What the exercise asks ▸
Say how many lines of the records include the string "given". Nothing else belongs in the answer.
- - - - - - -
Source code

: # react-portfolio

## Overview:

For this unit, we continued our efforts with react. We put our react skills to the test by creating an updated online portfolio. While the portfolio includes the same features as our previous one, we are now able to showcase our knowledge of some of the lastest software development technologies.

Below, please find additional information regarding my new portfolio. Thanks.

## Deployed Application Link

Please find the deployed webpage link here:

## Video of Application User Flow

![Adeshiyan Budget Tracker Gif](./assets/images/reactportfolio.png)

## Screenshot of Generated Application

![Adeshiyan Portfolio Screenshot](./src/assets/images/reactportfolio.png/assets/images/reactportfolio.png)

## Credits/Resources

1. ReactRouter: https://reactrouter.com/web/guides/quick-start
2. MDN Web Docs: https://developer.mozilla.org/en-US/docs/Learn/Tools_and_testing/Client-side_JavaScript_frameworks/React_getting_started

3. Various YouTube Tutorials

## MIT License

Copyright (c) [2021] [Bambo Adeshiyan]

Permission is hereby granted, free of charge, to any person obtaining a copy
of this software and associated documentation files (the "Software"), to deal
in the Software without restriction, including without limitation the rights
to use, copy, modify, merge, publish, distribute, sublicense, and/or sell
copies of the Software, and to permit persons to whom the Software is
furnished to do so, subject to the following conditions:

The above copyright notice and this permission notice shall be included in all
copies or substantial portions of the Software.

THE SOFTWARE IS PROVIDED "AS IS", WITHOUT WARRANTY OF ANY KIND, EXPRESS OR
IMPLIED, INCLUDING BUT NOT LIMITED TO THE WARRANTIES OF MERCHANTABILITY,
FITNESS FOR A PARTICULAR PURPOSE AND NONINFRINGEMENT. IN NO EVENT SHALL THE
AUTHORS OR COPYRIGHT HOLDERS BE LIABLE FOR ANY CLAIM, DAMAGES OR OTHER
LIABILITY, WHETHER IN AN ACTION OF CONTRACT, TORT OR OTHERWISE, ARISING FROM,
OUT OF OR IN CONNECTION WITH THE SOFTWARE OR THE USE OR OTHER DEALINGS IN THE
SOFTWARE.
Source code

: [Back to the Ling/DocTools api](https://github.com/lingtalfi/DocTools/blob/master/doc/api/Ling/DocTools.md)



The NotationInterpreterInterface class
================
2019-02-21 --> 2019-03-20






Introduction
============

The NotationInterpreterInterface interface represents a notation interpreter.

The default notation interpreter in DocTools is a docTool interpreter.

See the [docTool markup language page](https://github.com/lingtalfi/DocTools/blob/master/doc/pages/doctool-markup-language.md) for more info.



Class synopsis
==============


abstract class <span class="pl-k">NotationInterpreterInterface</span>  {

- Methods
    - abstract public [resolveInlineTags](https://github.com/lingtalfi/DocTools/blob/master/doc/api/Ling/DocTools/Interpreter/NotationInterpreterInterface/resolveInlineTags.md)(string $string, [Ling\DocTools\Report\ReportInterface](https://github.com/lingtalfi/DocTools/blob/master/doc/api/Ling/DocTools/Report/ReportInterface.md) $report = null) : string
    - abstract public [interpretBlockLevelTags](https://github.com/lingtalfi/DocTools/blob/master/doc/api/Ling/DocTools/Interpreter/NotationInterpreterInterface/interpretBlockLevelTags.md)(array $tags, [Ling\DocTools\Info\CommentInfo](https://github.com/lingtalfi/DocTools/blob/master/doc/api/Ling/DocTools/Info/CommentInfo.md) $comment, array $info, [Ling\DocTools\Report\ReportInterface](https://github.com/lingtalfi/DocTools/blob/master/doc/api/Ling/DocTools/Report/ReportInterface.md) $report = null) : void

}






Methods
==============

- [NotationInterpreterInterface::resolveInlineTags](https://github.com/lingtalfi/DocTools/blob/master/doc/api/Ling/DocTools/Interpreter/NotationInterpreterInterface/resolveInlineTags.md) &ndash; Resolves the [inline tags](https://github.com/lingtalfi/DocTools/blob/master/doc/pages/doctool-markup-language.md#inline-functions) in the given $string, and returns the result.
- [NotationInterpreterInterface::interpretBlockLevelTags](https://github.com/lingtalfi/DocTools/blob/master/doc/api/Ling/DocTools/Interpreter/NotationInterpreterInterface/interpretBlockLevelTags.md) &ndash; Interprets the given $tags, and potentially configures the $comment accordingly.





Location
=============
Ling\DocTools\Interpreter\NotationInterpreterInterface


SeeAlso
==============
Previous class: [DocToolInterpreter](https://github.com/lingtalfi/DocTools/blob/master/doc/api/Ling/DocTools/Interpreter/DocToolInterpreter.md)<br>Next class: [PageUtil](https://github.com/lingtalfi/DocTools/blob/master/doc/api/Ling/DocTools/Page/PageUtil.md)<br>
- - - - - - -
Written answer ▸
2